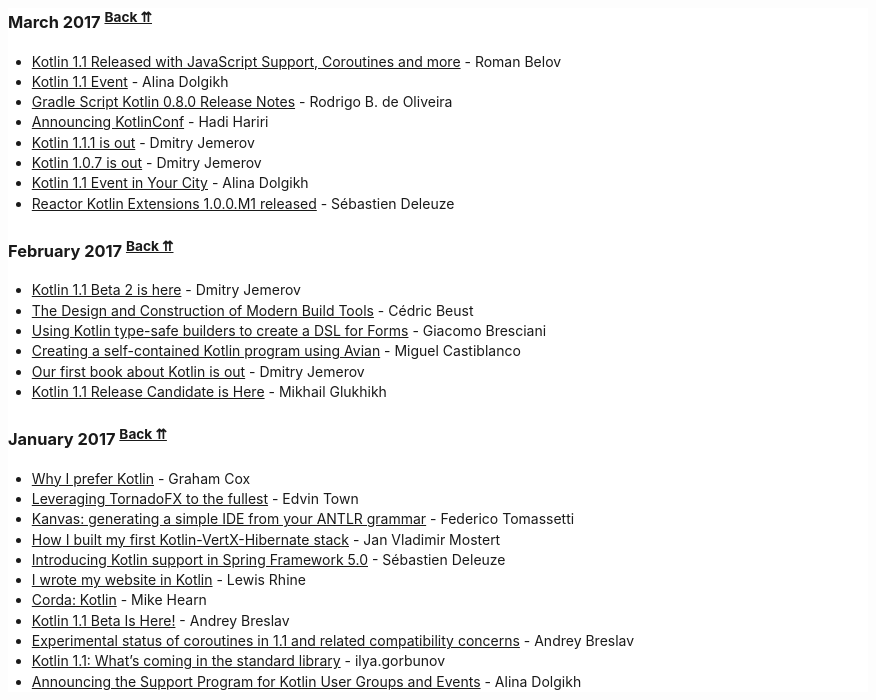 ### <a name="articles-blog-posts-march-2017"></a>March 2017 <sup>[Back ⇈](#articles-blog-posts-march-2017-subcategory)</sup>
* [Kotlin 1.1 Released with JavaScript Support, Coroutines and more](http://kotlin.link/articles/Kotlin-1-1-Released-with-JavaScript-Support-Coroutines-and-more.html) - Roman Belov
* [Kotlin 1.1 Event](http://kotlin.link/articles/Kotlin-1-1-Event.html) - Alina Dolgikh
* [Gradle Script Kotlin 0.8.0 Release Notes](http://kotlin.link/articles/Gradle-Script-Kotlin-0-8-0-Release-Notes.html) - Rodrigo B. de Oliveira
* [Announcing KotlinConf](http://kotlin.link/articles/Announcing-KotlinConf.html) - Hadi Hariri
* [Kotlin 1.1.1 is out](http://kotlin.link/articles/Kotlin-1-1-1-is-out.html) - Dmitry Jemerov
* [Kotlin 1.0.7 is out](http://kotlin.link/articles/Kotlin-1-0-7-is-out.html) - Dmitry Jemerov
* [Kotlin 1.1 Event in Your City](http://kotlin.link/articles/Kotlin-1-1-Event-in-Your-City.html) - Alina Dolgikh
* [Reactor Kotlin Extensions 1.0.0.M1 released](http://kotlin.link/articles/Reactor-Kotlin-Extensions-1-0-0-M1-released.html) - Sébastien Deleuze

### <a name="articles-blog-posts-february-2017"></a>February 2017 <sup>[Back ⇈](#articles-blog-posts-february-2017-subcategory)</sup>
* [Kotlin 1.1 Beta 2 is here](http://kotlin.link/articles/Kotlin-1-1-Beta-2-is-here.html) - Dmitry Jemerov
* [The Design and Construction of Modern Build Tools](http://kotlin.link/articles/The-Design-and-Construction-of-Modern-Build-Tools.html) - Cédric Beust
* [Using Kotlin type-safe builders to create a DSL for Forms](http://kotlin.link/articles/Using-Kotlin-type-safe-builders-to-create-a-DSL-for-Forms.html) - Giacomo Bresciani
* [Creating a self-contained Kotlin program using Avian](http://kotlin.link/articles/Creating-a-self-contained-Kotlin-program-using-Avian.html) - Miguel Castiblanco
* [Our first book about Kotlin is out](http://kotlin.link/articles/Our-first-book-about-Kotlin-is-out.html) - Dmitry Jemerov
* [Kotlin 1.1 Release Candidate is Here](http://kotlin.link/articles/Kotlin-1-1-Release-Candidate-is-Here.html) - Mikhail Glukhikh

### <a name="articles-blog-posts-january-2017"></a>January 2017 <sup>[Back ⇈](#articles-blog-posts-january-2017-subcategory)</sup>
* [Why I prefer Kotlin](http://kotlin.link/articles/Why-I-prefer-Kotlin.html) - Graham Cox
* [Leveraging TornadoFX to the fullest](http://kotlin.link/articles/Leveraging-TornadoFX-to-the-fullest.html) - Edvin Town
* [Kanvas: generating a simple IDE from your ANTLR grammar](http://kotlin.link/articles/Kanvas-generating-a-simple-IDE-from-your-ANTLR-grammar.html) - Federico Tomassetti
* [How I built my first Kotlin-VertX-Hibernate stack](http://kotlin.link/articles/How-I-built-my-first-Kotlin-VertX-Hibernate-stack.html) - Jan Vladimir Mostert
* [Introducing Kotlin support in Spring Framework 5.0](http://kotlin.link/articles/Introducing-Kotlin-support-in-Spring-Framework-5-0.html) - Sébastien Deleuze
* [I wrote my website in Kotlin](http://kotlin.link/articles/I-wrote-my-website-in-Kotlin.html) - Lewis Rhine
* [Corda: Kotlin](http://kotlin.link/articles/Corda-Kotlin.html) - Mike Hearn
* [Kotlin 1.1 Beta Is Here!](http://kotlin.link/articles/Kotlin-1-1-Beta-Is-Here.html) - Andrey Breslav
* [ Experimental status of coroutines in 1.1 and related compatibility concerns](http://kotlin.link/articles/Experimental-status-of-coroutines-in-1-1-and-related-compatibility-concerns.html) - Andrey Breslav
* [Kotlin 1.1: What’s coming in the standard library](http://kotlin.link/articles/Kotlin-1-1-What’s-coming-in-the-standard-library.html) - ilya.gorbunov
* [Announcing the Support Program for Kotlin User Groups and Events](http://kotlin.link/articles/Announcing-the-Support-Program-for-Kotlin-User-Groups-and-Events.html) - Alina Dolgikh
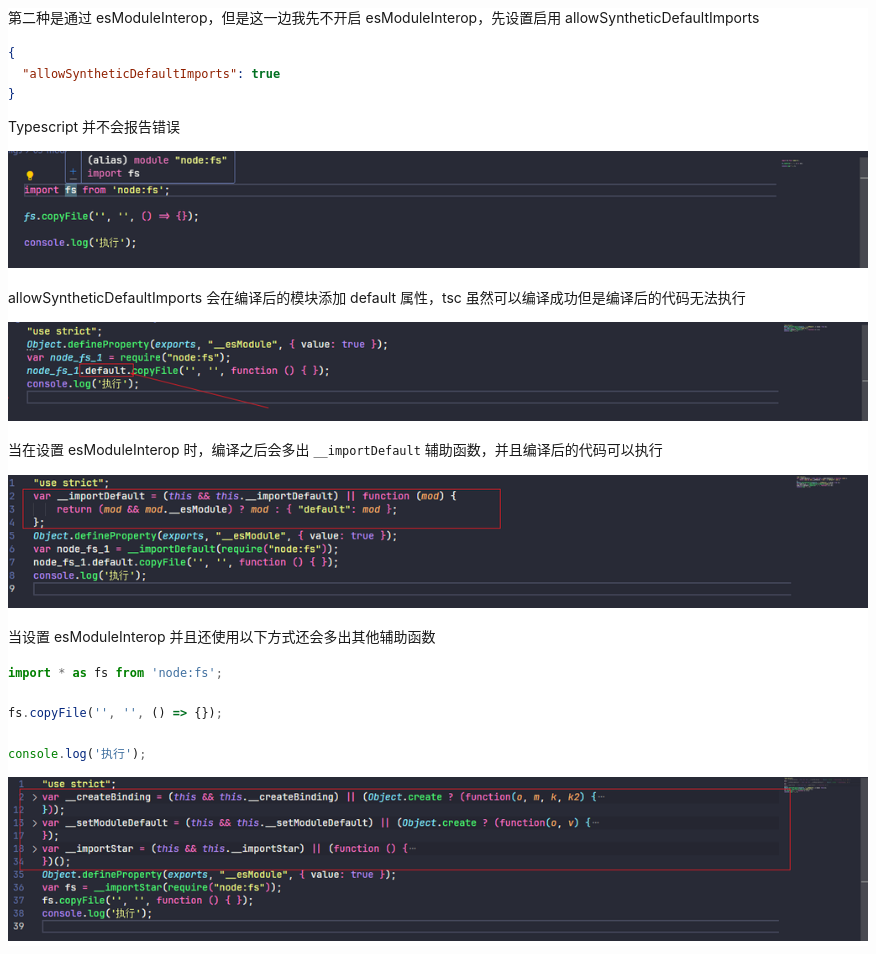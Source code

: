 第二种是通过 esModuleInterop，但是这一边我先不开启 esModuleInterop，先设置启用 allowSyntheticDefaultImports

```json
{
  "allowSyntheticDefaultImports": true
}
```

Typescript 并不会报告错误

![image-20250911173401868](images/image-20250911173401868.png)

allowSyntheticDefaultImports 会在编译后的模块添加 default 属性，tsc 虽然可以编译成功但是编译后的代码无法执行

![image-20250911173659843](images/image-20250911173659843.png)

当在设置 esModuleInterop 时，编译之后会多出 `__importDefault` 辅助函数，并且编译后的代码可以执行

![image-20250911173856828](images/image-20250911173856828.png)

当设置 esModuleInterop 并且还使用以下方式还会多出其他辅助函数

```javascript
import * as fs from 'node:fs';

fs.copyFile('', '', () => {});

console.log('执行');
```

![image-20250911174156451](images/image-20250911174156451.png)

☆ ☆ ☆

Exercise details
Taking the material above as a whole, how many of its lines contain "Deleuze"? The reply should be that number alone.

Exercise answer
2